#### [DATA IN THIS EXERCISE]

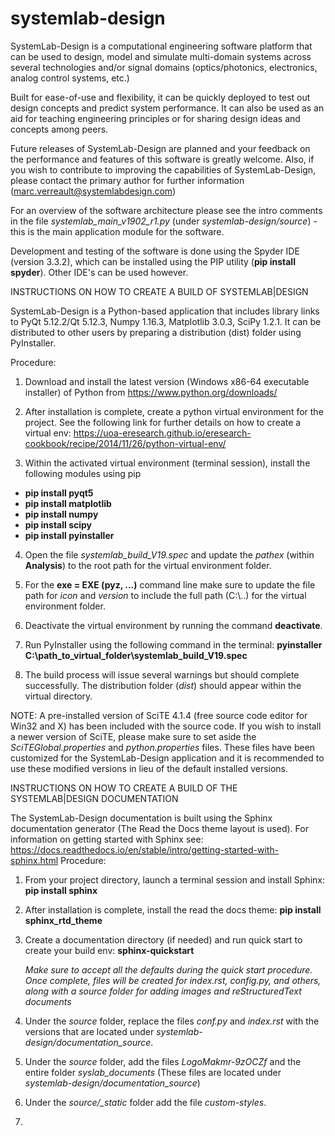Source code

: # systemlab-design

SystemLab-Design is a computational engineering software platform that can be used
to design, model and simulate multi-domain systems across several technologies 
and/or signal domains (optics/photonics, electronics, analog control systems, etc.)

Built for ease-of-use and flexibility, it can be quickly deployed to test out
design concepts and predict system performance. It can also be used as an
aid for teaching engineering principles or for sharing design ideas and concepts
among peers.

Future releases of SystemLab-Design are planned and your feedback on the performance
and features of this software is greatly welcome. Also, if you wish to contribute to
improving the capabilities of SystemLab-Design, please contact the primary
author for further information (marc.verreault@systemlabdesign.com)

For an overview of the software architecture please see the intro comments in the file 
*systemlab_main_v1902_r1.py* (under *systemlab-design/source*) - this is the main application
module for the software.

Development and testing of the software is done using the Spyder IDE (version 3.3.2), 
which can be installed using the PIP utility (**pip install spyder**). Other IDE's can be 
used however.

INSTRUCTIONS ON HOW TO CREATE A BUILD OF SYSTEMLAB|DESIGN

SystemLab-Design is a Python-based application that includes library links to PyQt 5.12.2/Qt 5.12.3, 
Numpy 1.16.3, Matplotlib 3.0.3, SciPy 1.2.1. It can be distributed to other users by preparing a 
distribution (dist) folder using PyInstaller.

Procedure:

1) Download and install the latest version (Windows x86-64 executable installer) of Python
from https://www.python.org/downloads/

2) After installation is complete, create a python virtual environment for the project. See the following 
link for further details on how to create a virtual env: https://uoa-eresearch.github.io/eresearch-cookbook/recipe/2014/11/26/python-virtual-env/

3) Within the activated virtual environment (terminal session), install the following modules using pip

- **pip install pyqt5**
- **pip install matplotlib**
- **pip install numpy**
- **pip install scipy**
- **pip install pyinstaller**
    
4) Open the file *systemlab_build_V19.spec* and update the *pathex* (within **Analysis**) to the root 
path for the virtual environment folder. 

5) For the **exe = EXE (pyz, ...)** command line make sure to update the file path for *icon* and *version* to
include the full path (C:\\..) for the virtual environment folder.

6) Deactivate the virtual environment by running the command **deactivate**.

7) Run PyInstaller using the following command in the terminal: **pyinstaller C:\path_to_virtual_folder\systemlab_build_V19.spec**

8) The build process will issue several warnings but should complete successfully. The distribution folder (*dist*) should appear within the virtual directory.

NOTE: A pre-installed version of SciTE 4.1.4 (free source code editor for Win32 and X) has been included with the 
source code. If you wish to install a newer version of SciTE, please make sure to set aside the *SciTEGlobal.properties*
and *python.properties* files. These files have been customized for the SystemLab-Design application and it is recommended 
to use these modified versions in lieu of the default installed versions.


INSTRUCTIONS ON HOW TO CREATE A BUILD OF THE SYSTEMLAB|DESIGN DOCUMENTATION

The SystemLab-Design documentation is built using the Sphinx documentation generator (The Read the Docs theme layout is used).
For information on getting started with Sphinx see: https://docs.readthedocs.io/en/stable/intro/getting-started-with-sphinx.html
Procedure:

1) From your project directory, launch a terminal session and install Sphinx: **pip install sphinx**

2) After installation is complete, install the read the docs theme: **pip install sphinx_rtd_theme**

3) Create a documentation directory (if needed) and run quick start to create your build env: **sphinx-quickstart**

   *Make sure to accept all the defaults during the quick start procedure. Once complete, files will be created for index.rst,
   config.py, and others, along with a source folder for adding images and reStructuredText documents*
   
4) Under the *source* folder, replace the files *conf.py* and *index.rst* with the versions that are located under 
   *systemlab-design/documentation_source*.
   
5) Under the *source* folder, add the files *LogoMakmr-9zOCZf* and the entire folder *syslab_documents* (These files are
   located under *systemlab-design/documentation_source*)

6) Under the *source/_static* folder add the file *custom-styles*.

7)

#### [GOAL OF THE EXERCISE]
Every line above from the line with "and/or signal domains" to the line with "the main application", both included, must be reproduced exactly, and no other line may appear.

#### [EXERCISE RESULT]
and/or signal domains (optics/photonics, electronics, analog control systems, etc.)

Built for ease-of-use and flexibility, it can be quickly deployed to test out
design concepts and predict system performance. It can also be used as an
aid for teaching engineering principles or for sharing design ideas and concepts
among peers.

Future releases of SystemLab-Design are planned and your feedback on the performance
and features of this software is greatly welcome. Also, if you wish to contribute to
improving the capabilities of SystemLab-Design, please contact the primary
author for further information (marc.verreault@systemlabdesign.com)

For an overview of the software architecture please see the intro comments in the file 
*systemlab_main_v1902_r1.py* (under *systemlab-design/source*) - this is the main application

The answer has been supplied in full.